From the entries below, copy out all lines holding "going".

TASK MATERIAL Start Marker

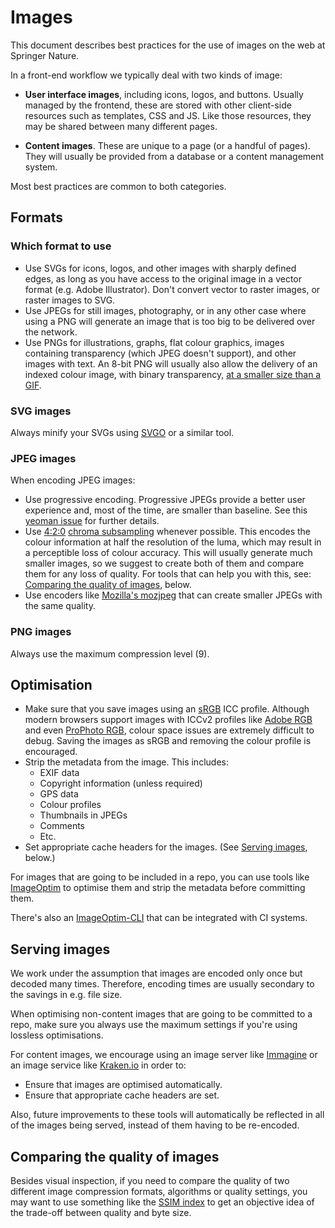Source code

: # Images

This document describes best practices for the use of images on the web at Springer Nature.

In a front-end workflow we typically deal with two kinds of image:

* **User interface images**, including icons, logos, and buttons. Usually managed by the frontend, these are stored with other client-side resources such as templates, CSS and JS. Like those resources, they may be shared between many different pages.

* **Content images**. These are unique to a page (or a handful of pages). They will usually be provided from a database or a content management system.

Most best practices are common to both categories.

## Formats

### Which format to use

* Use SVGs for icons, logos, and other images with sharply defined edges, as long as you have access to the original image in a vector format (e.g. Adobe Illustrator). Don't convert vector to raster images, or raster images to SVG.
* Use JPEGs for still images, photography, or in any other case where using a PNG will generate an image that is too big to be delivered over the network.
* Use PNGs for illustrations, graphs, flat colour graphics, images containing transparency (which JPEG doesn't support), and other images with text. An 8-bit PNG will usually also allow the delivery of an indexed colour image, with binary transparency, [at a smaller size than a GIF](https://helpx.adobe.com/photoshop-elements/using/optimizing-images-gif-or-png.html).

### SVG images

Always minify your SVGs using [SVGO](https://github.com/svg/svgo) or a similar tool.

### JPEG images

When encoding JPEG images:

* Use progressive encoding. Progressive JPEGs provide a better user experience and, most of the time, are smaller than baseline. See this [yeoman issue](https://github.com/yeoman/yeoman/issues/810) for further details.
* Use [4:2:0](https://en.wikipedia.org/wiki/Chroma_subsampling#4:2:0) [chroma subsampling](https://en.wikipedia.org/wiki/Chroma_subsampling) whenever possible. This encodes the colour information at half the resolution of the luma, which may result in a perceptible loss of colour accuracy. This will usually generate much smaller images, so we suggest to create both of them and compare them for any loss of quality. For tools that can help you with this, see: [Comparing the quality of images](#comparing-the-quality-of-images), below.
* Use encoders like [Mozilla's mozjpeg](https://github.com/mozilla/mozjpeg) that can create smaller JPEGs with the same quality.

### PNG images

Always use the maximum compression level (9).

## Optimisation

* Make sure that you save images using an [sRGB](https://en.wikipedia.org/wiki/SRGB) ICC profile. Although modern browsers support images with ICCv2 profiles like [Adobe RGB](https://en.wikipedia.org/wiki/Adobe_RGB_color_space) and even [ProPhoto RGB](https://en.wikipedia.org/wiki/ProPhoto_RGB_color_space), colour space issues are extremely difficult to debug. Saving the images as sRGB and removing the colour profile is encouraged.
* Strip the metadata from the image. This includes:
    * EXIF data
    * Copyright information (unless required)
    * GPS data
    * Colour profiles
    * Thumbnails in JPEGs
    * Comments
    * Etc.
* Set appropriate cache headers for the images. (See [Serving images](#serving-images), below.)

For images that are going to be included in a repo, you can use tools like [ImageOptim](https://imageoptim.com/mac) to optimise them and strip the metadata before committing them.

There's also an [ImageOptim-CLI](https://github.com/JamieMason/ImageOptim-CLI) that can be integrated with CI systems.

## Serving images

We work under the assumption that images are encoded only once but decoded many times. Therefore, encoding times are usually secondary to the savings in e.g. file size.

When optimising non-content images that are going to be committed to a repo, make sure you always use the maximum settings if you're using lossless optimisations.

For content images, we encourage using an image server like [Immagine](https://github.com/springernature/immagine) or an image service like [Kraken.io](https://kraken.io/) in order to:

* Ensure that images are optimised automatically.
* Ensure that appropriate cache headers are set.

Also, future improvements to these tools will automatically be reflected in all of the images being served, instead of them having to be re-encoded.

## Comparing the quality of images

Besides visual inspection, if you need to compare the quality of two different image compression formats, algorithms or quality settings, you may want to use something like the [SSIM index](http://en.wikipedia.org/wiki/Structural_similarity) to get an objective idea of the trade-off between quality and byte size.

TASK MATERIAL End Marker

**THE ANSWER:**
For images that are going to be included in a repo, you can use tools like [ImageOptim](https://imageoptim.com/mac) to optimise them and strip the metadata before committing them.
When optimising non-content images that are going to be committed to a repo, make sure you always use the maximum settings if you're using lossless optimisations.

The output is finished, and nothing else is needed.